Reputation: 1389
I have a vector of strings and want to add a + before each word in each string.
strings <- c('string one', 'string two', 'string three')
strings_new <- str_replace_all(strings, "\\b\\w", '+')
string_new
Unfortunately, this is replacing the first character, not adding the + symbol. I'm not too familiar with regex to know how to solve this.
Any help would be great.
Thanks
Upvotes: 2
Views: 1151
Reputation: 627100
You may use a base R solution using PCRE regex [[:<:]]
that matches the starting word boundary, a location between a non-word and a word char:
strings <- c('string one', 'string two', 'string three')

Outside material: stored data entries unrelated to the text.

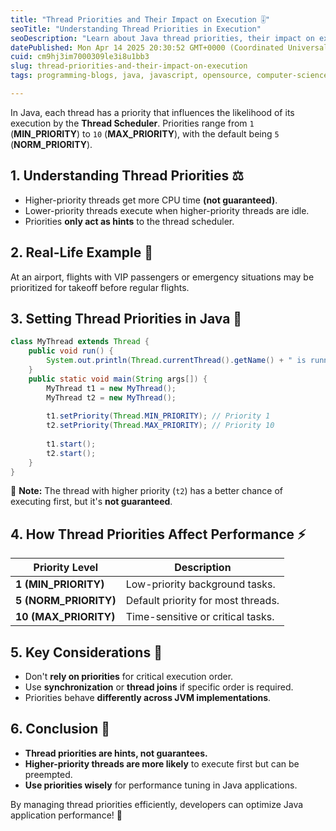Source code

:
 ```yaml
---
title: "Thread Priorities and Their Impact on Execution 🎚️"
seoTitle: "Understanding Thread Priorities in Execution"
seoDescription: "Learn about Java thread priorities, their impact on execution, and how to use them effectively to optimize application performance"
datePublished: Mon Apr 14 2025 20:30:52 GMT+0000 (Coordinated Universal Time)
cuid: cm9hj3im7000309le3i8u1bb3
slug: thread-priorities-and-their-impact-on-execution
tags: programming-blogs, java, javascript, opensource, computer-science, developer, coding, devops, programming-languages, object-oriented-programming, dsa, codenewbies, programming-tips, dsainjava

---
```


In Java, each thread has a priority that influences the likelihood of its execution by the **Thread Scheduler**. Priorities range from `1` (**MIN_PRIORITY**) to `10` (**MAX_PRIORITY**), with the default being `5` (**NORM_PRIORITY**).

## 1. Understanding Thread Priorities ⚖️
- Higher-priority threads get more CPU time **(not guaranteed)**.
- Lower-priority threads execute when higher-priority threads are idle.
- Priorities **only act as hints** to the thread scheduler.

## 2. Real-Life Example 🛫
At an airport, flights with VIP passengers or emergency situations may be prioritized for takeoff before regular flights.

## 3. Setting Thread Priorities in Java 📝
```java
class MyThread extends Thread {
    public void run() {
        System.out.println(Thread.currentThread().getName() + " is running with priority " + Thread.currentThread().getPriority());
    }
    public static void main(String args[]) {
        MyThread t1 = new MyThread();
        MyThread t2 = new MyThread();
        
        t1.setPriority(Thread.MIN_PRIORITY); // Priority 1
        t2.setPriority(Thread.MAX_PRIORITY); // Priority 10
        
        t1.start();
        t2.start();
    }
}
```
📌 **Note:** The thread with higher priority (`t2`) has a better chance of executing first, but it's **not guaranteed**.

## 4. How Thread Priorities Affect Performance ⚡
| Priority Level | Description |
|---------------|-------------|
| **1 (MIN_PRIORITY)** | Low-priority background tasks. |
| **5 (NORM_PRIORITY)** | Default priority for most threads. |
| **10 (MAX_PRIORITY)** | Time-sensitive or critical tasks. |

## 5. Key Considerations 🧐
- Don't **rely on priorities** for critical execution order.
- Use **synchronization** or **thread joins** if specific order is required.
- Priorities behave **differently across JVM implementations**.

## 6. Conclusion 🎯
- **Thread priorities are hints, not guarantees.**
- **Higher-priority threads are more likely** to execute first but can be preempted.
- **Use priorities wisely** for performance tuning in Java applications.

By managing thread priorities efficiently, developers can optimize Java application performance! 🚀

gsub("[[:<:]]", "+", strings, perl=TRUE)
# => [1] "+string +one" "+string +two" "+string +three"
Or, you may use a (\w+)
(that matches and captures into Group 1 any one or more word chars, i.e. letters, digits, or _
) TRE regex to replace with a +
and a replacement backreference \1
to restore the consumed chars in the output:
gsub("(\\w+)", '+\\1', strings)
# => [1] "+string +one" "+string +two" "+string +three"
Note you do not need a word boundary here since the first word char matched will be already at the word boundary and the consequent word chars will be consumed due to +
quantifier. See the regex demo.
And with an ICU regex based str_replace_all
, you may use
> str_replace_all(strings, "\\w+", '+\\0')
[1] "+string +one" "+string +two" "+string +three"
The \\0
is a replacement backreference to the whole match.
Upvotes: 4
Reputation: 22837
You can do this without capture groups as well (as others have shown) by using the regex \b(?=\w)
with perl=T
as shown below.
strings <- c('string one', 'string two', 'string three')
gsub("\\b(?=\\w)", "+", strings, perl=T)
Result
[1] "+string +one" "+string +two" "+string +three"
Upvotes: 1
Reputation: 7174
Another alternative would be to use strsplit()
in combination with paste0()
:
res <- lapply(strsplit(strings, " "), function(x) paste0("+", x))
sapply(res, paste0, collapse = " ")
# [1] "+string +one" "+string +two" "+string +three"
For some people the advantage may be that you don't have to wrestle with a regular expression. However, I would always prefer the direct regex statements by Jasbner and Wictor
Upvotes: 0
Reputation: 2283
Using captured groups is one way of doing this. Group with parenthesis and recall with \\1
.
strings_new <- str_replace_all(strings, "(\\b\\w)", '+\\1')
strings_new
[1] "+string +one" "+string +two" "+string +three"
Upvotes: 7